# ASSIGNMENT
Scan each line of the records for the word "delete" and extract the ones that have it.

Stored data entries

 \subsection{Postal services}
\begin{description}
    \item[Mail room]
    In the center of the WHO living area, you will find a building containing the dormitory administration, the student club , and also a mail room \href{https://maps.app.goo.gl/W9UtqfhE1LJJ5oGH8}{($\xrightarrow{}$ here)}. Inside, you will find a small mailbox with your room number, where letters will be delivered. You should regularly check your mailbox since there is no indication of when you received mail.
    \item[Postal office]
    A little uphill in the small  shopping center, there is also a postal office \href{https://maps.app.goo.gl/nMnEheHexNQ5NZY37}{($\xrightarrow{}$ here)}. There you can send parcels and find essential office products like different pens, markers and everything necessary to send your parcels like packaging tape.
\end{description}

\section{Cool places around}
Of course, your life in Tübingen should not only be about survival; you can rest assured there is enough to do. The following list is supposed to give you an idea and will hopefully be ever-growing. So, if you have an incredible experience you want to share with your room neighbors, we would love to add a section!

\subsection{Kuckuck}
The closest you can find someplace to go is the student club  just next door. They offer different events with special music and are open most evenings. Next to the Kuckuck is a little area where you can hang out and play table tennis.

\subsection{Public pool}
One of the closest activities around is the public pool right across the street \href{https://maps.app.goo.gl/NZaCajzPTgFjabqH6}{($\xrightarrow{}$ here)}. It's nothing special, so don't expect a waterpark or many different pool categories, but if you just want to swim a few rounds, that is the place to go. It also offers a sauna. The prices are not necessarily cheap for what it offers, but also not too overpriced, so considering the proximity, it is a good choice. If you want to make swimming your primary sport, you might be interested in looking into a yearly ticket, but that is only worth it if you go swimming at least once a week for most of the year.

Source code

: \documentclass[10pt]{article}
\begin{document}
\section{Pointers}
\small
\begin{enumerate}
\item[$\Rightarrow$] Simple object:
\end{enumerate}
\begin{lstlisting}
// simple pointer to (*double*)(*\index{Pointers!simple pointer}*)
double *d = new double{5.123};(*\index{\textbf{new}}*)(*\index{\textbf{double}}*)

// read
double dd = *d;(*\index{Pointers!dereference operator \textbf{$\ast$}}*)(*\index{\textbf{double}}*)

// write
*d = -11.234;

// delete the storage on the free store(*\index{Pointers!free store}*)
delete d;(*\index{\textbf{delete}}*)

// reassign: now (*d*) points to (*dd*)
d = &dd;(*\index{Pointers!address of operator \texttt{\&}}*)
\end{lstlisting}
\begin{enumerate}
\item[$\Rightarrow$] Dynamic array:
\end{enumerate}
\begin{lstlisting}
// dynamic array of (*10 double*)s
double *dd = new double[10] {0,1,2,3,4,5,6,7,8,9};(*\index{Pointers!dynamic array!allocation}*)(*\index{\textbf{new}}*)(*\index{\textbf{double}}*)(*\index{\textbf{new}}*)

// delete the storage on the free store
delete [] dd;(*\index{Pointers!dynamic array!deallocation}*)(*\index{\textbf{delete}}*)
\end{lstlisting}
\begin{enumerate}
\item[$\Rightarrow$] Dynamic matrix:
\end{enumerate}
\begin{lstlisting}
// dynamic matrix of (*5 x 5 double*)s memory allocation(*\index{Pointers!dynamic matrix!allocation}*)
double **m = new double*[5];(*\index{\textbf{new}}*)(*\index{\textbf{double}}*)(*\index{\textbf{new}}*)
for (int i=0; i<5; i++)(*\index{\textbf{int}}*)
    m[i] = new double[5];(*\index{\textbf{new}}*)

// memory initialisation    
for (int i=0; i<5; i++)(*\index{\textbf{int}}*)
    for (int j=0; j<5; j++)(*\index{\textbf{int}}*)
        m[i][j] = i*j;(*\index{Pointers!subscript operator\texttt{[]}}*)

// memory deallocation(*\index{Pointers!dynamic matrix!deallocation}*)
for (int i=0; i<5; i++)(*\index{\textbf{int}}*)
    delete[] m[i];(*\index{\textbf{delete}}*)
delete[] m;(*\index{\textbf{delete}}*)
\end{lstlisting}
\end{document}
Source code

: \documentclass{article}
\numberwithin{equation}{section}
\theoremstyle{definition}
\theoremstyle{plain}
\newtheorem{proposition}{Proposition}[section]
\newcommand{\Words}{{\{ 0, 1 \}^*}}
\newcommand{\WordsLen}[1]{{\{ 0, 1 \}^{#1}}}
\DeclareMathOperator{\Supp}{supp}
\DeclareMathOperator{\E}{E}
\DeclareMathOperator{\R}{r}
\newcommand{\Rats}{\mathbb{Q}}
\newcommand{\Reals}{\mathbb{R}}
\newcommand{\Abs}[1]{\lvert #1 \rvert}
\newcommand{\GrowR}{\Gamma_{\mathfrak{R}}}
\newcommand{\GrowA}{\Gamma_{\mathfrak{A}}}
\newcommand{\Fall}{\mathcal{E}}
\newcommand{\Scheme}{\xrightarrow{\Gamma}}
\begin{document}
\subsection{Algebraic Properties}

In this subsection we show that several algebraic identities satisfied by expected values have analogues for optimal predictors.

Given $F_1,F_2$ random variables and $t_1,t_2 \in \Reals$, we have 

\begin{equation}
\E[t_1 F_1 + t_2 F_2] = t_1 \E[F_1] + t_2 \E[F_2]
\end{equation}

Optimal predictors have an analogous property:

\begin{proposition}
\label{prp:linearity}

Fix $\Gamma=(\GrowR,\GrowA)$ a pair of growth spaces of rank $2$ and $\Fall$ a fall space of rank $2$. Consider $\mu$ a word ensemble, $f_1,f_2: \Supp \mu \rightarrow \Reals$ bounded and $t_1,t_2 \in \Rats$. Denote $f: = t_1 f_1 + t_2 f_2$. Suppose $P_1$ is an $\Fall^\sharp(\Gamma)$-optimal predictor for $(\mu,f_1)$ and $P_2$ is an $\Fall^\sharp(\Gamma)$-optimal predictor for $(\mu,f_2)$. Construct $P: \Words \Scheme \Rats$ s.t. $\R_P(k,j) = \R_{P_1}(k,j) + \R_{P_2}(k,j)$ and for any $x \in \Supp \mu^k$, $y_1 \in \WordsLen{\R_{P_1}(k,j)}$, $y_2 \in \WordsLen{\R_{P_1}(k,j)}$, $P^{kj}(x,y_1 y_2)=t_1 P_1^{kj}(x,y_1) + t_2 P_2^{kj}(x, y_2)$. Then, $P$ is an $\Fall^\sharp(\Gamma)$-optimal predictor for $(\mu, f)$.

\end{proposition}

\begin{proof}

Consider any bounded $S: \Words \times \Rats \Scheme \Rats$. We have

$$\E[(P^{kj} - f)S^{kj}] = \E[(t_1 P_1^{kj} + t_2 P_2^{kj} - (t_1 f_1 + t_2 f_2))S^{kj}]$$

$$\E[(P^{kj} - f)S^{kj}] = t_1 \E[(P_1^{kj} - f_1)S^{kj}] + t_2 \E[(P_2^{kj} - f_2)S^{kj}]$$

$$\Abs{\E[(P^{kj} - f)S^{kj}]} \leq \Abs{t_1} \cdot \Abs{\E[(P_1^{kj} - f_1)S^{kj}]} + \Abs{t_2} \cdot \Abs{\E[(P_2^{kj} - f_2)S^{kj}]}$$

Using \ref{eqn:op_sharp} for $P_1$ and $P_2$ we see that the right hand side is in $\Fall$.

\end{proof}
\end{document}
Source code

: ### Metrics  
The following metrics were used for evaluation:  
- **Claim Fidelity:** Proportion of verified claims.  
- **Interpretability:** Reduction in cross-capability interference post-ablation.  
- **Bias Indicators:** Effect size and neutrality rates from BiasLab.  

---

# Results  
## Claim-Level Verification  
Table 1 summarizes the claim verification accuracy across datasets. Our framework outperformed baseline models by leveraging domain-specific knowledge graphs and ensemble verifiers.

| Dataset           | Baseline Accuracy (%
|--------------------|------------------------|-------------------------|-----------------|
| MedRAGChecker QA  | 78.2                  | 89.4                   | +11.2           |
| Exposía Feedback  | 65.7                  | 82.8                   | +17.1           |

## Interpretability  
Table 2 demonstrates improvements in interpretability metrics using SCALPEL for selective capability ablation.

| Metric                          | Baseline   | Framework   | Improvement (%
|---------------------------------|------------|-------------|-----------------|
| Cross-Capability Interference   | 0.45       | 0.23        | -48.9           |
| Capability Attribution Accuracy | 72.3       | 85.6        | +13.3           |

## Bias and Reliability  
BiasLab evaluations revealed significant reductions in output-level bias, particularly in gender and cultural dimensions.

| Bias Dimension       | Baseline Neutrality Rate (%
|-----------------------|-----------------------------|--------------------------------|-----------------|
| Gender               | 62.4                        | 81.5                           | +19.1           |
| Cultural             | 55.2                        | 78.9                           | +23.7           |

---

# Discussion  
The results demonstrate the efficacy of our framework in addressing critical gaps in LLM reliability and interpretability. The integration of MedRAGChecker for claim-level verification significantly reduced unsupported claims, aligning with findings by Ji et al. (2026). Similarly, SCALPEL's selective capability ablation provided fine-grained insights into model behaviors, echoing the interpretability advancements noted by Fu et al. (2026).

# SOLUTION
// delete the storage on the free store(*\index{Pointers!free store}*)
delete d;(*\index{\textbf{delete}}*)
// delete the storage on the free store
delete [] dd;(*\index{Pointers!dynamic array!deallocation}*)(*\index{\textbf{delete}}*)
    delete[] m[i];(*\index{\textbf{delete}}*)
delete[] m;(*\index{\textbf{delete}}*)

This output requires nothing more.